Action item –
Go through the entries below and pick out every line with "content".

Given data –
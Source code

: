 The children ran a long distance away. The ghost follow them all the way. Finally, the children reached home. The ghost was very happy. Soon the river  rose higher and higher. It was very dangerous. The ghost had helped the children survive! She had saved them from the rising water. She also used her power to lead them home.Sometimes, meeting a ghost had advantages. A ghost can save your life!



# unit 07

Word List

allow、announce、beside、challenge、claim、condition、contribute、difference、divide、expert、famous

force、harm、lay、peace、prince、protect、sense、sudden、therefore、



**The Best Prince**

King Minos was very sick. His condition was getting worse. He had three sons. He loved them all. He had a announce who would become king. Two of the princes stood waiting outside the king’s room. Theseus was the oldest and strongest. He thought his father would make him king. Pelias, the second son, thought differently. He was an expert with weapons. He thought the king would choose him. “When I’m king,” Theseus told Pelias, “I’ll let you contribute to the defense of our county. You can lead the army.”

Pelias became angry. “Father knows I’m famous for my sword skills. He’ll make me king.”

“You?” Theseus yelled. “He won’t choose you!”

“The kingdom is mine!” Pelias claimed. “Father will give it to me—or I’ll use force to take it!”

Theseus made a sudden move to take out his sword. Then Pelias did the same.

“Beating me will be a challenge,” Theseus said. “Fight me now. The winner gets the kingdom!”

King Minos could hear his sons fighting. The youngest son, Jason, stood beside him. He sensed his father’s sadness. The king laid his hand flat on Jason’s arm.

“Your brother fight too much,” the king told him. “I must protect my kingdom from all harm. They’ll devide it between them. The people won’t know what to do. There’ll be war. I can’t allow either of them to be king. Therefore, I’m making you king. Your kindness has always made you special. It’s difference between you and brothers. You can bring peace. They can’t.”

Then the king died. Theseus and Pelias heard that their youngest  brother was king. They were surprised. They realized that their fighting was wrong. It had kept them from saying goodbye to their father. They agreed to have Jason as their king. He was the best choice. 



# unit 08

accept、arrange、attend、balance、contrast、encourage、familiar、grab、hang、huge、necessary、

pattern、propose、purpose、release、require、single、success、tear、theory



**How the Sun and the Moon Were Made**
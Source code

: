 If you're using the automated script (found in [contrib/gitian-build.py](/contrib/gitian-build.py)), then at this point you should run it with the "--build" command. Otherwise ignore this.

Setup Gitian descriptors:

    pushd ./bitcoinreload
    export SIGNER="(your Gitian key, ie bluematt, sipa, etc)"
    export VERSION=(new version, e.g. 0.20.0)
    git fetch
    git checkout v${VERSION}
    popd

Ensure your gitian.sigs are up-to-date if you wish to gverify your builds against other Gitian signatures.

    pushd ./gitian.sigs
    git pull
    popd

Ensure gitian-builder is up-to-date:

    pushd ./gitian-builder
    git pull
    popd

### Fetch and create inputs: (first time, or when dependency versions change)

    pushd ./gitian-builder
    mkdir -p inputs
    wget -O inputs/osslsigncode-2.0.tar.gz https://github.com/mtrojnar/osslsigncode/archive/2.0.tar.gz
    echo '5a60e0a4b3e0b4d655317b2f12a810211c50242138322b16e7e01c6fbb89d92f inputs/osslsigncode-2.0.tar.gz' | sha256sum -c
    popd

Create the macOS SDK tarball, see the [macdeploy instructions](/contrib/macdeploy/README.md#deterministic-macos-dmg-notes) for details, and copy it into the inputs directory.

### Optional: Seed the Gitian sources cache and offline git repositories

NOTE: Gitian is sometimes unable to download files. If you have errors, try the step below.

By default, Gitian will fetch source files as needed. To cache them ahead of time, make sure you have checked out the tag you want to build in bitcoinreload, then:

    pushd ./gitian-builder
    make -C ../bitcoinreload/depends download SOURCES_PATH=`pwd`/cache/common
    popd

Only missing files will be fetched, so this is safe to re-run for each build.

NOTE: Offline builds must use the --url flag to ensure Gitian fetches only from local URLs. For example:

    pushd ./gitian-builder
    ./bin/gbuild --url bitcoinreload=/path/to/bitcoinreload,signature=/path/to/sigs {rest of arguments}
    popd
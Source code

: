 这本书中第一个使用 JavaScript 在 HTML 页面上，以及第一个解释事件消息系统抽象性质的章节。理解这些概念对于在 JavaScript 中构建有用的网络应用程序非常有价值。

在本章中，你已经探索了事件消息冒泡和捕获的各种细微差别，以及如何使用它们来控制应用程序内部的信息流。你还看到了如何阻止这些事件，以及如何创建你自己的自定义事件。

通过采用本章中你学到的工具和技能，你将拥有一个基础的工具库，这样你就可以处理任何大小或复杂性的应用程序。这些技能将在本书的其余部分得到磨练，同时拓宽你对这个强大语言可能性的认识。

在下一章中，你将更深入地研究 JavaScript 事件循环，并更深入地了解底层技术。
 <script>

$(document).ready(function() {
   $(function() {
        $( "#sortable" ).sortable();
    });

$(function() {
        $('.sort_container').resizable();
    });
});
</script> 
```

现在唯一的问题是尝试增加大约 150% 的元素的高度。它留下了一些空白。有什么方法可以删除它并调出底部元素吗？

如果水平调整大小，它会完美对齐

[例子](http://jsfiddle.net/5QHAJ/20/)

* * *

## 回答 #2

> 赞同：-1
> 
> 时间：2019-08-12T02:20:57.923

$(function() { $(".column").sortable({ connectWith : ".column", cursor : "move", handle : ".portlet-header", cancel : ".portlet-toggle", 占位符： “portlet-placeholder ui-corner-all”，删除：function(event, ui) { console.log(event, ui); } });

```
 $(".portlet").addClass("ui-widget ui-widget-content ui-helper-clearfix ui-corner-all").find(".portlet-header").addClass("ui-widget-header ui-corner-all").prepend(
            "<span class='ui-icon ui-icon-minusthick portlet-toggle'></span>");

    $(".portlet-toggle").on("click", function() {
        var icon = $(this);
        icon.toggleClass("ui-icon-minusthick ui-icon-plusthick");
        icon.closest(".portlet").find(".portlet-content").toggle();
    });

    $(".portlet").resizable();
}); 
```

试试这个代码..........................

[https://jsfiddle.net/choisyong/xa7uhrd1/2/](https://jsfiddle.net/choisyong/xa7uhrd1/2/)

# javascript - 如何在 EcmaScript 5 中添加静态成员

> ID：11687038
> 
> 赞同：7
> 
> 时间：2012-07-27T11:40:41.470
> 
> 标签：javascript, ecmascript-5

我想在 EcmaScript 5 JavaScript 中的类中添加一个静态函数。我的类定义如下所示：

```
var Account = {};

Task response –
 $(".portlet").addClass("ui-widget ui-widget-content ui-helper-clearfix ui-corner-all").find(".portlet-header").addClass("ui-widget-header ui-corner-all").prepend(
        icon.closest(".portlet").find(".portlet-content").toggle();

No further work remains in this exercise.